[Extracted data entries]
▽
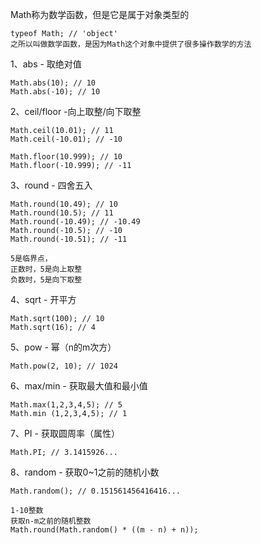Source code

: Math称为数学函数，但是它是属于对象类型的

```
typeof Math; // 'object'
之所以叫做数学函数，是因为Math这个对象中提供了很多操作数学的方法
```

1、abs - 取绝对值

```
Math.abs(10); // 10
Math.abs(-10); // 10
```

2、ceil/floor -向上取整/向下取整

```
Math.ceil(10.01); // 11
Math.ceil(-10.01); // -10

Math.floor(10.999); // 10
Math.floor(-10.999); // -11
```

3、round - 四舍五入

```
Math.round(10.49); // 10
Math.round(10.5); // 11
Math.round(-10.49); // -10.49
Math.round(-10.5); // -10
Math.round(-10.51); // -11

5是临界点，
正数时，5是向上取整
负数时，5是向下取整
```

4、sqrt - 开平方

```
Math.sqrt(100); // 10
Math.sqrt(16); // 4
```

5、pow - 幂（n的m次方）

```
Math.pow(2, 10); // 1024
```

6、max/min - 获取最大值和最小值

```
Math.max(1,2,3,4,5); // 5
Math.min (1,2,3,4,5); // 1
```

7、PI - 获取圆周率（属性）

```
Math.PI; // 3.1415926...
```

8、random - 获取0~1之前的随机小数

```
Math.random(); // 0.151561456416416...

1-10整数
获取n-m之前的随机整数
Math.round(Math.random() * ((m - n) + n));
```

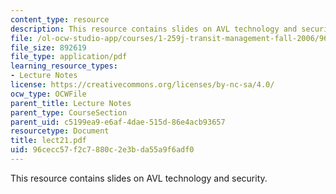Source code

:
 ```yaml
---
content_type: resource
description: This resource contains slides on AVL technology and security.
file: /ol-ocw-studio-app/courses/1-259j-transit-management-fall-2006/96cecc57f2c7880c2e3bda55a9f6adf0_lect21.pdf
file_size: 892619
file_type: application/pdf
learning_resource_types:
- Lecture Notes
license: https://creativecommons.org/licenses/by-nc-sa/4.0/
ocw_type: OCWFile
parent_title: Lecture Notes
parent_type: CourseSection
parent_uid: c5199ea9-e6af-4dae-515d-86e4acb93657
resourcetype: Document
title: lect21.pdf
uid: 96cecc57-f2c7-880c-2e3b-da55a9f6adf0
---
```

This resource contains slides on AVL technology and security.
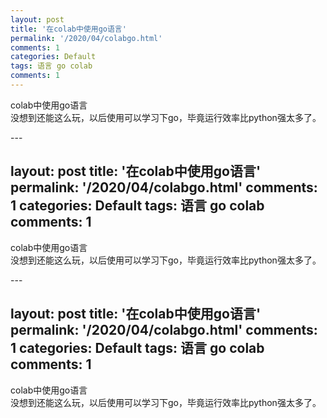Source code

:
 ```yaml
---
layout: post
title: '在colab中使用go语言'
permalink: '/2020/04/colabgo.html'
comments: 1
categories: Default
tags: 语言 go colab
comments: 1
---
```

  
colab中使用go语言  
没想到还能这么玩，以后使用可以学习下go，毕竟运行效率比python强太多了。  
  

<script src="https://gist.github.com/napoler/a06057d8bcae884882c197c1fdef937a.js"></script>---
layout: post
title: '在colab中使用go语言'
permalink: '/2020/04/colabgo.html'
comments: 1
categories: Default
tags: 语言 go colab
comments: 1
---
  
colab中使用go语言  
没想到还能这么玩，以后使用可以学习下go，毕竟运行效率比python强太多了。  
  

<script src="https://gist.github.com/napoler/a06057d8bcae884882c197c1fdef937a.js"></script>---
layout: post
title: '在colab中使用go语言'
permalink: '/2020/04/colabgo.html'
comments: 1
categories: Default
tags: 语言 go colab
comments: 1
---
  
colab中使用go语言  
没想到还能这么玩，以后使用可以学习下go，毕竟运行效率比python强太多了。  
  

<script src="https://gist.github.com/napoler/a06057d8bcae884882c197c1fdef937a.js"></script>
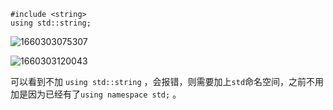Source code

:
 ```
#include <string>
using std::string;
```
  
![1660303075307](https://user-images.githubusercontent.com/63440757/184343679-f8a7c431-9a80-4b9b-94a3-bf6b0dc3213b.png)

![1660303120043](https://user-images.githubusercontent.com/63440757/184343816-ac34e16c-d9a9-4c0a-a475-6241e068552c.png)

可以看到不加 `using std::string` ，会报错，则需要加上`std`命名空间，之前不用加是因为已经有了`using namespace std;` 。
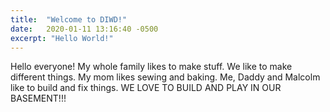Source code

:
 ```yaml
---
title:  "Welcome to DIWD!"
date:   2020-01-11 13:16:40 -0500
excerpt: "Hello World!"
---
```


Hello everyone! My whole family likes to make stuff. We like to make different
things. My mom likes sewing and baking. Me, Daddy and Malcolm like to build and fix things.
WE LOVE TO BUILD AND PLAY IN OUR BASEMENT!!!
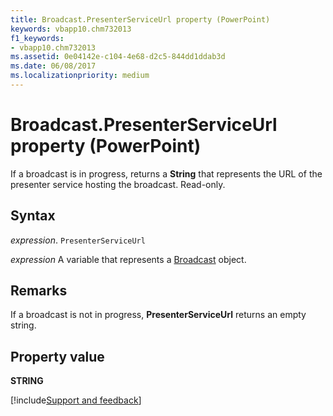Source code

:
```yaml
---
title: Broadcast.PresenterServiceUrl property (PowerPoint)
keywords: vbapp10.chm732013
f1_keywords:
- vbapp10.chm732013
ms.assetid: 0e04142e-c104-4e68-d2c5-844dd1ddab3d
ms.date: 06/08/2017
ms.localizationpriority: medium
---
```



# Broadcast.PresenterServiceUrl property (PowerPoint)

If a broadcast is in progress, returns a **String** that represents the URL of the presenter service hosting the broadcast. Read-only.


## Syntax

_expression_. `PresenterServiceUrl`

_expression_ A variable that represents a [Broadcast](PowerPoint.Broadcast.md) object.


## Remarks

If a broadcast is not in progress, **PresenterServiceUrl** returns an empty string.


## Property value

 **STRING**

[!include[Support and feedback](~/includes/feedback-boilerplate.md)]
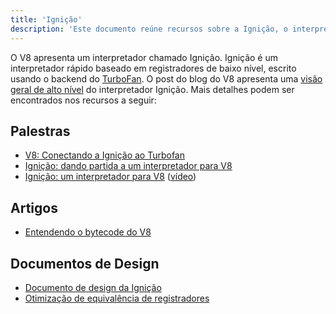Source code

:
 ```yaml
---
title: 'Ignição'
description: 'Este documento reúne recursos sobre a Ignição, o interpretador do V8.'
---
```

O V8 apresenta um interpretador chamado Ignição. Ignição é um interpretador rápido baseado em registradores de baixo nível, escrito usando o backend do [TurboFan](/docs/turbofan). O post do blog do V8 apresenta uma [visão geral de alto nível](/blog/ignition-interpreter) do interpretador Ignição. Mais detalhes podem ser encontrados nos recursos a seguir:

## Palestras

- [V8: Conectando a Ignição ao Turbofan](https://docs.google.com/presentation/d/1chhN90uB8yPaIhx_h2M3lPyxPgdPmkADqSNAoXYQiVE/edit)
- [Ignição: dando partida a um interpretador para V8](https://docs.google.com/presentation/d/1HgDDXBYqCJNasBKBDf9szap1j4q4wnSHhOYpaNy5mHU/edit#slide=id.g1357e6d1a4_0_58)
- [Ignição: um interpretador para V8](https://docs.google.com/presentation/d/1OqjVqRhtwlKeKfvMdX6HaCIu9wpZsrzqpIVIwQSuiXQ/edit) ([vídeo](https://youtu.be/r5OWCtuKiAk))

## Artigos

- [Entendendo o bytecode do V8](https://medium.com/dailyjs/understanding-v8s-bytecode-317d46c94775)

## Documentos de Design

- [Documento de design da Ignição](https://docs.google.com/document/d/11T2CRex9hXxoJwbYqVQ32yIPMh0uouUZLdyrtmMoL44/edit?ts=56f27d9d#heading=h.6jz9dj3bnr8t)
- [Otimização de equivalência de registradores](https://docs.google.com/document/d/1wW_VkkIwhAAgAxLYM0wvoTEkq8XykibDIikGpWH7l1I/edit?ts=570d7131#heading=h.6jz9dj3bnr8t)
△
## WHAT YOU WILL DO:
Return a copy of each line in the entries that contains "githubusercontent".

## WRITTEN SOLUTION:
![1660303075307](https://user-images.githubusercontent.com/63440757/184343679-f8a7c431-9a80-4b9b-94a3-bf6b0dc3213b.png)
![1660303120043](https://user-images.githubusercontent.com/63440757/184343816-ac34e16c-d9a9-4c0a-a475-6241e068552c.png)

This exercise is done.